Hey guys, Let's say I have a string with a butt load of HTML in it. What would be the most efficient way to parse through and find all the URL's in it? I currently have a function that will pull all text from between let's say, <a> and </a>, but after it does it once, it stops (what it searches between can literally be anything). Obviously I need a loop of some sort... but I'm kinda brain dead today and not seeing a good way to pull this off. Thanks.
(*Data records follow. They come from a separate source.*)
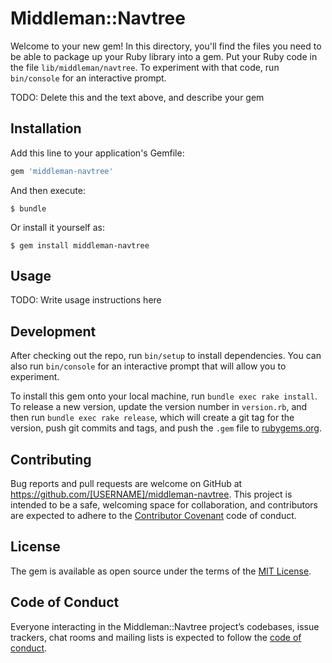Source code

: # Middleman::Navtree

Welcome to your new gem! In this directory, you'll find the files you need to be able to package up your Ruby library into a gem. Put your Ruby code in the file `lib/middleman/navtree`. To experiment with that code, run `bin/console` for an interactive prompt.

TODO: Delete this and the text above, and describe your gem

## Installation

Add this line to your application's Gemfile:

```ruby
gem 'middleman-navtree'
```

And then execute:

    $ bundle

Or install it yourself as:

    $ gem install middleman-navtree

## Usage

TODO: Write usage instructions here

## Development

After checking out the repo, run `bin/setup` to install dependencies. You can also run `bin/console` for an interactive prompt that will allow you to experiment.

To install this gem onto your local machine, run `bundle exec rake install`. To release a new version, update the version number in `version.rb`, and then run `bundle exec rake release`, which will create a git tag for the version, push git commits and tags, and push the `.gem` file to [rubygems.org](https://rubygems.org).

## Contributing

Bug reports and pull requests are welcome on GitHub at https://github.com/[USERNAME]/middleman-navtree. This project is intended to be a safe, welcoming space for collaboration, and contributors are expected to adhere to the [Contributor Covenant](http://contributor-covenant.org) code of conduct.

## License

The gem is available as open source under the terms of the [MIT License](https://opensource.org/licenses/MIT).

## Code of Conduct

Everyone interacting in the Middleman::Navtree project’s codebases, issue trackers, chat rooms and mailing lists is expected to follow the [code of conduct](https://github.com/[USERNAME]/middleman-navtree/blob/master/CODE_OF_CONDUCT.md).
I needed something similar to this for one of my projects. I just created an infinite loop and set a condition which when met breaks the loop. while(1){ // Code which pulls text between<a> and </a> if($offset === false) { break; } } PHP: Remember to store the offset, so that the loop doesn't loop over the same set of <a></a> over and over. i.e. $offset = strpos($text, "</a>", $offset); PHP: Hope this makes sense, I'm quite tired...
Hey, check out the PHP command preg_match_all. You can use it to easily find all matches (with a clever regular expression), like: $strHTML = "<a href=\"asdf\">etc etc</a>"; // This would be your html code you need parsed. preg_match_all('/<a href="(.+?)">(.+?)<\/a>/', $strHTML, $matches, PREG_SET_ORDER); print_r($matches); PHP: ( Untested of course but I hope it helps =] )
Thanks guys. I looked pretty heavily into preg_match_all but regular expressions were killing me. I went through the whole chapter about it in one of my books... it helped a little but there are a lot of nuances I guess I will have to learn over time. I'll try the preg_match_all method first, and then the latter. Thanks!
Ok I stripped this from a piece of code I wrote for an affiliate script. It will return the number of urls as well as print each out one. <? $file = file_get_contents('http://www.yourfile'); preg_match_all('/<a href="(.*)">/', $file, $a); $count = count($a[1]); echo "<b>Number of Urls</b> = " .$count."<p>"; for ($row = 0; $row < $count ; $row++) { echo $a[1]["$row"]."<br>"; } ?> PHP:
This is almost exactly what I needed! Thanks! With just a couple teensy modifications, I should have this all ready to go in no time. Thanks!!! +rep!